# Task goal
Only the lines from the one containing "Manager |Deploy monitor" to the end of the records belong in the output; print them exactly.

# Input material

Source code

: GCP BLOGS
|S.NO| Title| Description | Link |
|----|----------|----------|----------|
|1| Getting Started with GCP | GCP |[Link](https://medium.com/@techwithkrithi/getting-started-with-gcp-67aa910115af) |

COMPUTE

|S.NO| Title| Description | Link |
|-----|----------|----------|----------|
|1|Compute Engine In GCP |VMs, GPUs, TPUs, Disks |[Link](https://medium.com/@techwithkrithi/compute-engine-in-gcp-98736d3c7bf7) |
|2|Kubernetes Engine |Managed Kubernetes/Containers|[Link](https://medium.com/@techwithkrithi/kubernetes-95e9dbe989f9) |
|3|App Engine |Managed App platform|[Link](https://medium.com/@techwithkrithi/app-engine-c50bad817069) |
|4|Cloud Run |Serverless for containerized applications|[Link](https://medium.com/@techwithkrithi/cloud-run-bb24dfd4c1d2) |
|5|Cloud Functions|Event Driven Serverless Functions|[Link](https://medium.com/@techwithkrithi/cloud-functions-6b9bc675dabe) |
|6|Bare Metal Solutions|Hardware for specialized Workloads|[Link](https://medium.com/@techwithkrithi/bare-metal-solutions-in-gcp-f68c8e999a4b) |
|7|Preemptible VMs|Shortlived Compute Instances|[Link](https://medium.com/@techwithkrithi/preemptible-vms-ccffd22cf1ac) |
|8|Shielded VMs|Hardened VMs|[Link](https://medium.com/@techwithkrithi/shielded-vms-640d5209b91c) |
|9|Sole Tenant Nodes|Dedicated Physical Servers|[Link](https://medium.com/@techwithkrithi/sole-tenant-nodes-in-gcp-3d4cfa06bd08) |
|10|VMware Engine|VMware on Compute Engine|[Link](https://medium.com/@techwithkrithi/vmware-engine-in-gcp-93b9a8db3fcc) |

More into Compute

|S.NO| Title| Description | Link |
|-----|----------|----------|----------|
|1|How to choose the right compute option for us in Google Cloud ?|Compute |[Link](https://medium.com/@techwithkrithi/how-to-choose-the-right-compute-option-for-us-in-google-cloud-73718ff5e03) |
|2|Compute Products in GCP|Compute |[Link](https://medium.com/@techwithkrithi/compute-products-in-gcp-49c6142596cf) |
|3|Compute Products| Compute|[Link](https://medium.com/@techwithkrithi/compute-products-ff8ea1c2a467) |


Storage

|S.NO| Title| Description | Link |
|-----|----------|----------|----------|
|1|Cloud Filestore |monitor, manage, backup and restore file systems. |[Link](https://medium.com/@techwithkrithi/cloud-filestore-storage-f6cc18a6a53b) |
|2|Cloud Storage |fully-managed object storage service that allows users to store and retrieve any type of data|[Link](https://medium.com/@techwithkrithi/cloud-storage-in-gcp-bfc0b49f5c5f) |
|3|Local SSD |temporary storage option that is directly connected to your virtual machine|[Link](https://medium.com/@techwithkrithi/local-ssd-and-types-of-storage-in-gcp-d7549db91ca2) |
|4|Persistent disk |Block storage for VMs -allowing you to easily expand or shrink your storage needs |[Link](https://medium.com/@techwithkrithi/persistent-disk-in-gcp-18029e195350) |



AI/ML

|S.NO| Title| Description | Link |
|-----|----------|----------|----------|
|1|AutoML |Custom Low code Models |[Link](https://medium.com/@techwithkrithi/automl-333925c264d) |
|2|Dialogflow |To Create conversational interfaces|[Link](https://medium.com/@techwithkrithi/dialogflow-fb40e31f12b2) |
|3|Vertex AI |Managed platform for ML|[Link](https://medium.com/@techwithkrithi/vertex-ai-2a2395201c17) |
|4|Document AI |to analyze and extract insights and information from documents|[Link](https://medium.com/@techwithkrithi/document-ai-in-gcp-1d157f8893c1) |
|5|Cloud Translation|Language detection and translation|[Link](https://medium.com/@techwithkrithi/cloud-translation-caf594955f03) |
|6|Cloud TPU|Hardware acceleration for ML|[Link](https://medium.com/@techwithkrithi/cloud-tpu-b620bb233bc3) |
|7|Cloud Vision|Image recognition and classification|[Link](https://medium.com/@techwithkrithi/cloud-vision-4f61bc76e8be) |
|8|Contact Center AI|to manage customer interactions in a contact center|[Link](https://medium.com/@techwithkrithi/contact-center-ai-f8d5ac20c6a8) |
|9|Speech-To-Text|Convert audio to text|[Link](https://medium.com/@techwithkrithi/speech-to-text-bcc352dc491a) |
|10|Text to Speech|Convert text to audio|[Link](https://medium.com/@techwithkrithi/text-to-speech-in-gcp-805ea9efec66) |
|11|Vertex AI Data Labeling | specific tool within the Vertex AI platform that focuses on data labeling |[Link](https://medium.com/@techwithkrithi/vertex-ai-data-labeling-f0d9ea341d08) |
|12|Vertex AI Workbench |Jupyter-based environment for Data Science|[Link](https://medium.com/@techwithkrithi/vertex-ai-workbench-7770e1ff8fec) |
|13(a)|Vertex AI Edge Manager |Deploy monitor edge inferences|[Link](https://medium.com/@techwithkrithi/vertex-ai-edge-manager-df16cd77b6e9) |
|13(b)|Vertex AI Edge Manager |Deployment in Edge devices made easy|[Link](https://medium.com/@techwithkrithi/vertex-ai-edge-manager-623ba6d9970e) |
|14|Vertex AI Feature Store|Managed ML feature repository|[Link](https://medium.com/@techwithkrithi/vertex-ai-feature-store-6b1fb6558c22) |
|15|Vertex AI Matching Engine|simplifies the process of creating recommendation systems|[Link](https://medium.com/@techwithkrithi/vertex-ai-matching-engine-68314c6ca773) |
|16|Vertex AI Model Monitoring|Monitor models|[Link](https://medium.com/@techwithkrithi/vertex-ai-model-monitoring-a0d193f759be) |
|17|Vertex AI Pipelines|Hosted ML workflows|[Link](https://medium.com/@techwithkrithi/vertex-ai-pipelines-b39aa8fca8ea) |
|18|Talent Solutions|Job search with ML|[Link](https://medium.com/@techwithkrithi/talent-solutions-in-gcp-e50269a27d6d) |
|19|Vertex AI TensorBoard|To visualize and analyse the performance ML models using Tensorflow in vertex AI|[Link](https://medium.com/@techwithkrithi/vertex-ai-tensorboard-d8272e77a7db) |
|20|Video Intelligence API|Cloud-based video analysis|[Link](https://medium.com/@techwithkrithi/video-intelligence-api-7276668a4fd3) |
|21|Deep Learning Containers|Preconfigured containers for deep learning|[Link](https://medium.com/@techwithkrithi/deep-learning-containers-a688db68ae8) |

# Written solution
|13(a)|Vertex AI Edge Manager |Deploy monitor edge inferences|[Link](https://medium.com/@techwithkrithi/vertex-ai-edge-manager-df16cd77b6e9) |
|13(b)|Vertex AI Edge Manager |Deployment in Edge devices made easy|[Link](https://medium.com/@techwithkrithi/vertex-ai-edge-manager-623ba6d9970e) |
|14|Vertex AI Feature Store|Managed ML feature repository|[Link](https://medium.com/@techwithkrithi/vertex-ai-feature-store-6b1fb6558c22) |
|15|Vertex AI Matching Engine|simplifies the process of creating recommendation systems|[Link](https://medium.com/@techwithkrithi/vertex-ai-matching-engine-68314c6ca773) |
|16|Vertex AI Model Monitoring|Monitor models|[Link](https://medium.com/@techwithkrithi/vertex-ai-model-monitoring-a0d193f759be) |
|17|Vertex AI Pipelines|Hosted ML workflows|[Link](https://medium.com/@techwithkrithi/vertex-ai-pipelines-b39aa8fca8ea) |
|18|Talent Solutions|Job search with ML|[Link](https://medium.com/@techwithkrithi/talent-solutions-in-gcp-e50269a27d6d) |
|19|Vertex AI TensorBoard|To visualize and analyse the performance ML models using Tensorflow in vertex AI|[Link](https://medium.com/@techwithkrithi/vertex-ai-tensorboard-d8272e77a7db) |
|20|Video Intelligence API|Cloud-based video analysis|[Link](https://medium.com/@techwithkrithi/video-intelligence-api-7276668a4fd3) |
|21|Deep Learning Containers|Preconfigured containers for deep learning|[Link](https://medium.com/@techwithkrithi/deep-learning-containers-a688db68ae8) |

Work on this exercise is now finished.